Irene Latham and Charles Waters (text), Sean Qualls and Selina Alko (illus.) Can I Touch Your Hair?: Poems of race, mistakes, and friendship, Carolrhoda Books/Walker Books Australia, 1 April 2018, 40pp., $29.99 (hbk) ISBN 9781512404425
What a pleasant surprise! When I first saw the title of this book, my heart sank and I thought, “Oh, no. Not another politically correct poetry book manufactured for the classroom curriculum.” How wrong I was. This book is a wonderful collaboration between two poets, one white and the other black, who have never met and an illustrator couple, one white and the other black, who live together and have children. They have brought together their own experiences at school and in wider society to give a very personal and engaging insight into racial relationship issues, especially in the United States but also applicable here.

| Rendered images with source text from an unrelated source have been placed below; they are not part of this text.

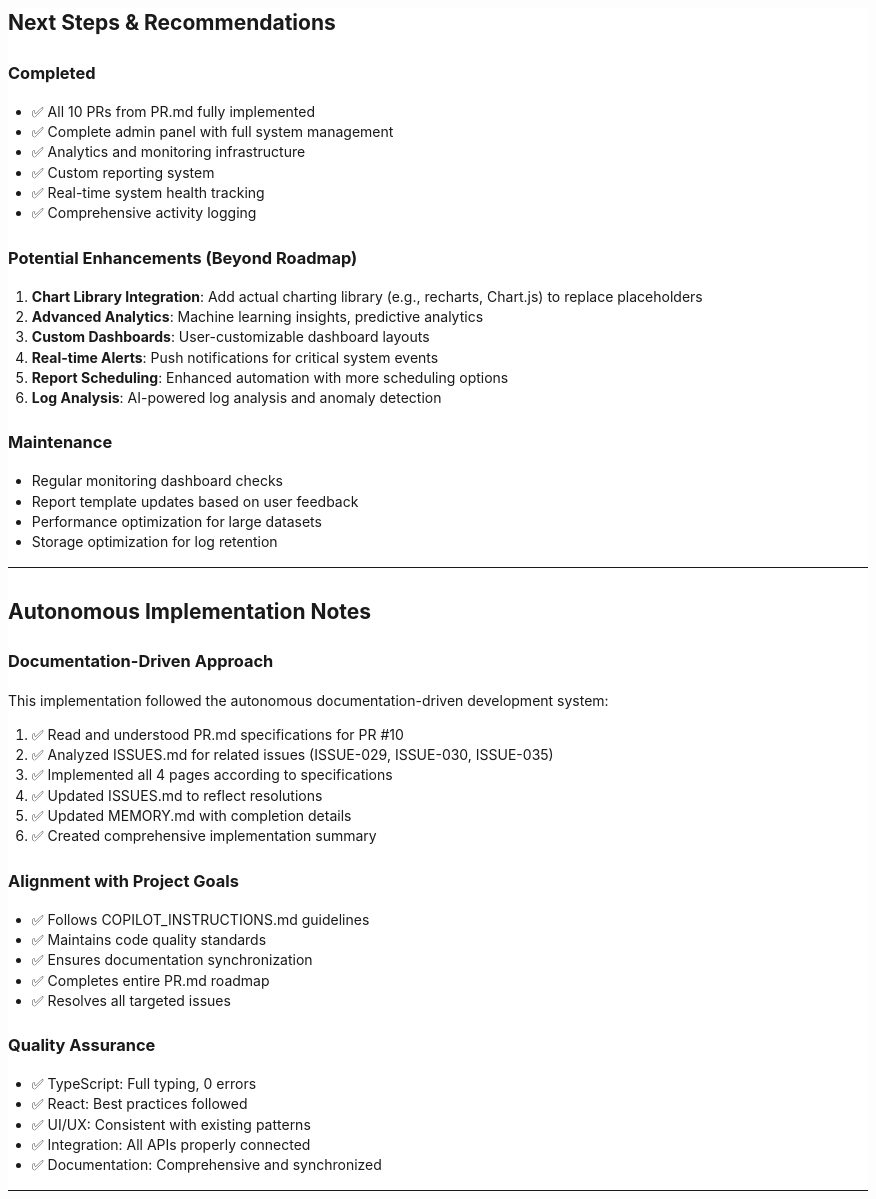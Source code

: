 ## Next Steps & Recommendations

### Completed
- ✅ All 10 PRs from PR.md fully implemented
- ✅ Complete admin panel with full system management
- ✅ Analytics and monitoring infrastructure
- ✅ Custom reporting system
- ✅ Real-time system health tracking
- ✅ Comprehensive activity logging

### Potential Enhancements (Beyond Roadmap)
1. **Chart Library Integration**: Add actual charting library (e.g., recharts, Chart.js) to replace placeholders
2. **Advanced Analytics**: Machine learning insights, predictive analytics
3. **Custom Dashboards**: User-customizable dashboard layouts
4. **Real-time Alerts**: Push notifications for critical system events
5. **Report Scheduling**: Enhanced automation with more scheduling options
6. **Log Analysis**: AI-powered log analysis and anomaly detection

### Maintenance
- Regular monitoring dashboard checks
- Report template updates based on user feedback
- Performance optimization for large datasets
- Storage optimization for log retention

---

## Autonomous Implementation Notes

### Documentation-Driven Approach
This implementation followed the autonomous documentation-driven development system:
1. ✅ Read and understood PR.md specifications for PR #10
2. ✅ Analyzed ISSUES.md for related issues (ISSUE-029, ISSUE-030, ISSUE-035)
3. ✅ Implemented all 4 pages according to specifications
4. ✅ Updated ISSUES.md to reflect resolutions
5. ✅ Updated MEMORY.md with completion details
6. ✅ Created comprehensive implementation summary

### Alignment with Project Goals
- ✅ Follows COPILOT_INSTRUCTIONS.md guidelines
- ✅ Maintains code quality standards
- ✅ Ensures documentation synchronization
- ✅ Completes entire PR.md roadmap
- ✅ Resolves all targeted issues

### Quality Assurance
- ✅ TypeScript: Full typing, 0 errors
- ✅ React: Best practices followed
- ✅ UI/UX: Consistent with existing patterns
- ✅ Integration: All APIs properly connected
- ✅ Documentation: Comprehensive and synchronized

---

The poetry is not separate, individual poems but rather forms a narrative. It all starts when Mrs Vandenberg sets a poetry writing project and tells the class to “Pick a partner”. Blonde, white Irene gets paired with African-American Charles. Each double page contains two poems, one by Irene in Aptifer Slab LT font and one by Charles in Helvetica Neue Light. From their initial tentative reservations about being landed with each other through their collaboration on the poetry project to becoming friends, the poems provide insight into their respective circumstances. Different family values and attitudes and different playground and society interactions are displayed side-by-side, based on the authors’ own 5th grade school experiences.
The illustrations are in acrylics, coloured pencil and collage. The illustrators state at the end of the book in the lllustrators’ Note that ‘mixing together materials mirrors our philosophy of mixing together our cultures.’ Another intriguing fact is that Mrs Vandenberg is based on Charles Waters’ inspirational teacher of the same name.
All four of the authors and illustrators express the hope that this book and these poems will start conversations about race and identity. It is certainly a great place to start and should be very useful in classrooms and homes everywhere.